My brother and journey partner calls me polar bear. One of my other brothers does too, sometimes. Why the nickname was given, in the first place, isn’t my story to tell. What is my story to tell was my reaction. I was given the nickname over ten years ago. I thought it was interesting. I was sick, at the time, and had been to the doctor that day. My brother/journey partner asked what the doctor said.
I have a virus. My immune system is shot, at the moment, I got a vitamin cocktail instead of antibiotics. “Same ‘ole, same ‘ole, Stace. You’ve been working too hard haven’t you, yet, again?” I have finals coming up. I’d like to graduate. Laughter is all I heard for a good thirty seconds. Would you stop? I’m glad I amuse you so much. Thanks, really. He stopped and said, “I know you. I know you so well. I’ve known you our whole lives. Graduate? You don’t want to just graduate. You want to graduate with something else. What is it?” Distinction. “Yup, I knew it. You’ll get it, but first you have to get well. You need to rest.” I rolled my eyes. I know that. The doctor said the same thing. “I’m sure, but I know how to push you. I can get you to listen. You know I’ll stay on you until you do, or I’ll make you aggravated; then you’ll do it anyway to prove you can.” I rolled my eyes, again, Yeah, yeah, yeah, when’d you get so smart, huh?

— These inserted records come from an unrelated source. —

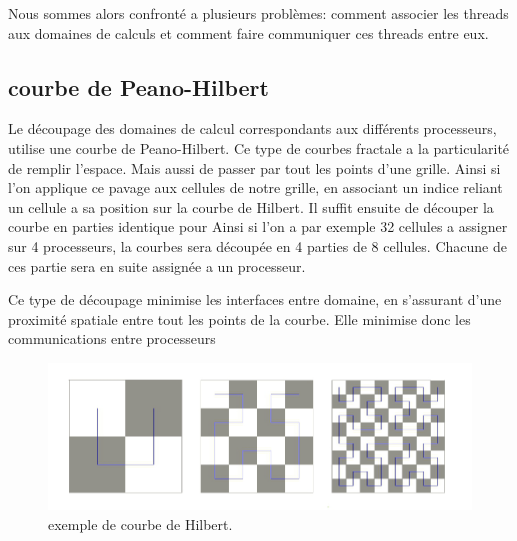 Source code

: Nous sommes alors confronté a plusieurs problèmes: comment associer les threads aux domaines de calculs  et comment faire communiquer ces threads entre eux.

\subsection{courbe de Peano-Hilbert}



Le découpage des domaines de calcul correspondants aux différents processeurs,  utilise une courbe de Peano-Hilbert.
Ce type de courbes fractale a la particularité de remplir l'espace.
Mais aussi de passer par tout les points d'une grille.
Ainsi si l'on applique ce pavage aux cellules de notre grille, en associant un indice reliant un cellule a sa position sur la courbe de Hilbert.
Il suffit ensuite de découper la courbe en parties identique  pour 
Ainsi si l'on a par exemple  32 cellules a assigner sur 4 processeurs, la courbes sera découpée en 4 parties de 8 cellules.
Chacune de ces partie sera en suite assignée a un processeur.

Ce type de découpage minimise les interfaces entre domaine, en s'assurant d'une proximité spatiale entre tout les points de la courbe.
Elle minimise donc les communications entre processeurs

\begin{figure}[bth]
        \includegraphics[width=.95\linewidth]{img/02/courbe_Hilbert.jpeg} 
        \caption{exemple de courbe de Hilbert. 
}
 		\label{fig:hilbert}
\end{figure}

After we finished ketchuping up, the spelling is an inside joke just for him, I couldn’t figure out why a polar bear? I went to google and typed in polar bears. I read and researched. What I found made sense: polar bears are very gentle until provoked. When they are; they get angry, ferocious even. That’s me to a tee. My siblings call it the bear part of my personality…now. I love polar bears because of his nickname for me. I purchased a stuffed one as a reminder of my nickname. Her name is Polly.
Years later, after we were chosen family, I asked him why polar bear; because knowing him it was some other reason…entirely. When he told me, we both cracked up. After we calmed down, he said, “The other stuff fits you too, sis.” I know. Crazy, huh? “Our kind.” Yes, indeed. Every time I need courage: I do my best rock star glam, tap into my inter polar bear, and make the decision to play ball knowing I never have to go through life alone. My siblings and I make the choice to do life together…always. That choice is paramount to thriving with my condition.